**Given entries:**
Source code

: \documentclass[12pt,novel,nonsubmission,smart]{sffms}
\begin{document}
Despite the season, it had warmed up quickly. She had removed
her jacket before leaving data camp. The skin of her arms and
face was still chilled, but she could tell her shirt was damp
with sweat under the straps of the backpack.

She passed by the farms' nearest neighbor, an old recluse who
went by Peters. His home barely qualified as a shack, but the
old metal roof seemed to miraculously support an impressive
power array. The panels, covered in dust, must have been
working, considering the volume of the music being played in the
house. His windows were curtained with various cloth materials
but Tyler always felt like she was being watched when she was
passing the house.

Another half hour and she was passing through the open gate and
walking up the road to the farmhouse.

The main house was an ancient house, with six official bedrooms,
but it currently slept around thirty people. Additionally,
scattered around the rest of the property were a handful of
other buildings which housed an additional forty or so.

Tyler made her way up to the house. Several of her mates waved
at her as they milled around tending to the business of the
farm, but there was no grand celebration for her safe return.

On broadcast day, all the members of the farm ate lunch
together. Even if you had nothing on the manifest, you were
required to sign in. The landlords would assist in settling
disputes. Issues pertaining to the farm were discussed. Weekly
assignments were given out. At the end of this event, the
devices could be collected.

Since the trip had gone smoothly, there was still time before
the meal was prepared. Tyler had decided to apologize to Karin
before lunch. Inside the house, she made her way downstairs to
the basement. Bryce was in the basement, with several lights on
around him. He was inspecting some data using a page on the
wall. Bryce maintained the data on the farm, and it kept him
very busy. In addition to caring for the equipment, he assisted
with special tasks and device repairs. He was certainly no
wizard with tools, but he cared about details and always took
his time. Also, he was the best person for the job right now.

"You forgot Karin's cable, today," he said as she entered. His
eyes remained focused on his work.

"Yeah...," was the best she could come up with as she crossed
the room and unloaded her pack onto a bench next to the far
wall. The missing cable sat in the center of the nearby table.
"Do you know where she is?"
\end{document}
---
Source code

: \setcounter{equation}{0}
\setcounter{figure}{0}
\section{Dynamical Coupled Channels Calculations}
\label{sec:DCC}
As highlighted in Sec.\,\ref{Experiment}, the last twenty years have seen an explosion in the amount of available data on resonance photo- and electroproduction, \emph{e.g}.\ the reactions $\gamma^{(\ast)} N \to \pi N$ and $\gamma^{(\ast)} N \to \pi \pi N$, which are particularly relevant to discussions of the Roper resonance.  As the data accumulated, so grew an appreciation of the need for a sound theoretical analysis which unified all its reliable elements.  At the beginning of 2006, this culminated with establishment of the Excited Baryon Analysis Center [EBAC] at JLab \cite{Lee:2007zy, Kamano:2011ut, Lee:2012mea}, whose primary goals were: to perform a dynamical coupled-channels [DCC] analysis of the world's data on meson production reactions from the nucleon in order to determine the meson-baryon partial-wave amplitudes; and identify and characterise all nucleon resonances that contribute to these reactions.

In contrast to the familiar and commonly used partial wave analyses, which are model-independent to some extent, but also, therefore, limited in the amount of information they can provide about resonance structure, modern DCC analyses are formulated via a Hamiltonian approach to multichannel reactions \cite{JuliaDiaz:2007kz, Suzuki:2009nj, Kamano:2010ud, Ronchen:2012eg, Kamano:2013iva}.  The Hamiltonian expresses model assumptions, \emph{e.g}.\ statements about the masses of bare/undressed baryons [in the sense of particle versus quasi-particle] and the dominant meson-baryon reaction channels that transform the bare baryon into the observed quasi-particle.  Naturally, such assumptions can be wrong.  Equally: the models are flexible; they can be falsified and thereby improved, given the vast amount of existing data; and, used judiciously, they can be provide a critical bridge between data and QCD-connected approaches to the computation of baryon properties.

**Exercise aim:** Starting with the line that holds "power array. The" and ending with the line that holds "required to sign", retype every line in the data above exactly, and nothing else.

**Written solution:**
power array. The panels, covered in dust, must have been
working, considering the volume of the music being played in the
house. His windows were curtained with various cloth materials
but Tyler always felt like she was being watched when she was
passing the house.

Another half hour and she was passing through the open gate and
walking up the road to the farmhouse.

The main house was an ancient house, with six official bedrooms,
but it currently slept around thirty people. Additionally,
scattered around the rest of the property were a handful of
other buildings which housed an additional forty or so.

Tyler made her way up to the house. Several of her mates waved
at her as they milled around tending to the business of the
farm, but there was no grand celebration for her safe return.

On broadcast day, all the members of the farm ate lunch
together. Even if you had nothing on the manifest, you were
required to sign in. The landlords would assist in settling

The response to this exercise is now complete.